Kosovo: A Muslim Narco-Statelet

 

"Kosovo does not meet any of the criteria for a modern nation state, either in terms of the structure developed since the Treaty of Westphalia in 1648, or of the post-Westphalian structure now emerging," writes Gregory Copley. "Because of globalization and the free movement of people, ideas, and capital, 21st Century statehood will demand, at least, certain conditions of economic and structural sustainability and multi-confessional and multi-cultural composition. Attempts to define sovereignty in terms of the antique tribalism of mono-ethnicity and single belief societies flies in the face of the realities now emerging with a globalized society."

 

An internal Kosovo Albanian document from January 2007, for example, suggests that the Wahhabis are the dominant force in the lives of ordinary Muslim Albanians and that there is a growing fear that Wahhabis will soon take control of Kosovo, perhaps once Kosovo independence happens.

 

Clinton's State Department in Washington that runs Bush foreign policy is dead set on strengthening conditions that will pave the way for Kosovo Albanian mafia to acquire this Serbian province.
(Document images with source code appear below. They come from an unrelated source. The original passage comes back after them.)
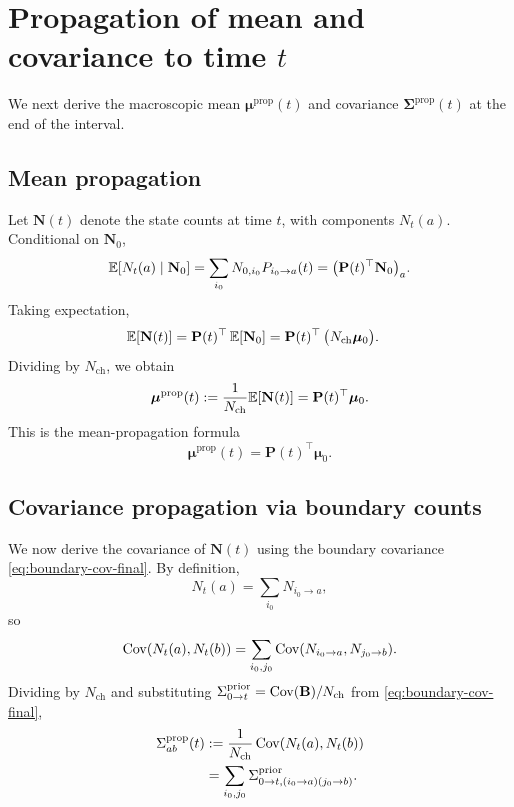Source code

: \documentclass[11pt]{article}
\begin{document}

\section{Propagation of mean and covariance to time \texorpdfstring{$t$}{t}}

We next derive the macroscopic mean
\(\boldsymbol{\mu}^{\text{prop}}(t)\) and covariance
\(\boldsymbol{\Sigma}^{\text{prop}}(t)\) at the end of the interval.

\subsection{Mean propagation}

Let \(\mathbf{N}(t)\) denote the state counts at time \(t\), with components
\(N_t(a)\). Conditional on \(\mathbf{N}_0\),
\[
  \E[N_t(a)\mid \mathbf{N}_0]
  =
  \sum_{i_0} N_{0,i_0}P_{i_0\to a}(t)
  =
  \bigl(\mathbf{P}(t)^\top\mathbf{N}_0\bigr)_a.
\]
Taking expectation,
\begin{align}
  \E[\mathbf{N}(t)]
  &=
  \mathbf{P}(t)^\top\,\E[\mathbf{N}_0]
  =
  \mathbf{P}(t)^\top\,
  \bigl(N_{\text{ch}}\boldsymbol{\mu}_0\bigr).
\end{align}
Dividing by \(N_{\text{ch}}\), we obtain
\[
  \boldsymbol{\mu}^{\text{prop}}(t)
  :=
  \frac{1}{N_{\text{ch}}}\E[\mathbf{N}(t)]
  =
  \mathbf{P}(t)^\top\boldsymbol{\mu}_0.
\]
This is the mean-propagation formula
\[
  \boxed{
    \boldsymbol{\mu}^{\text{prop}}(t)
    =
    \mathbf{P}(t)^\top\boldsymbol{\mu}_0.
  }
\]

\subsection{Covariance propagation via boundary counts}

We now derive the covariance of \(\mathbf{N}(t)\) using the boundary covariance
\eqref{eq:boundary-cov-final}. By definition,
\[
  N_t(a) = \sum_{i_0} N_{i_0\to a},
\]
so
\[
  \Cov(N_t(a),N_t(b))
  =
  \sum_{i_0,j_0}
  \Cov(N_{i_0\to a},N_{j_0\to b}).
\]
Dividing by \(N_{\text{ch}}\) and substituting
\(\Sigma^{\text{prior}}_{0\to t} = \Cov(\mathbf{B})/N_{\text{ch}}\) from
\eqref{eq:boundary-cov-final},
\begin{align}
  \Sigma^{\text{prop}}_{ab}(t)
  &:=
  \frac{1}{N_{\text{ch}}}
  \Cov(N_t(a),N_t(b))
  \nonumber\\
  &=
  \sum_{i_0,j_0}
  \Sigma^{\text{prior}}_{0\to t,(i_0\to a)(j_0\to b)}.
  \label{eq:Sigma-prop-def}
\end{align}
\end{document}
Critics argue that it could be this Clinonite State Department which President Bush did not "purge" that has caused the Iraqi debacle.

 

Irrespective, Albanian nationalism today is a tribal and atavistic Muslim cartel that dominates European drug world and is holding 4 Balkan states hostage because it stands ready to inflict violence in order to consolidate territories where Muslim Albanian mafia has its operational basis. In some of these areas, economic activity is almost exclusively made up of drug trade and sex slavery.

 

Western appeasement of Albanian nationalism, believing that there is some sort of a ceiling to it, is then a wink of approval to the Albanian criminal network that is the main financial machine for any of the noble visions for Albanian liberty.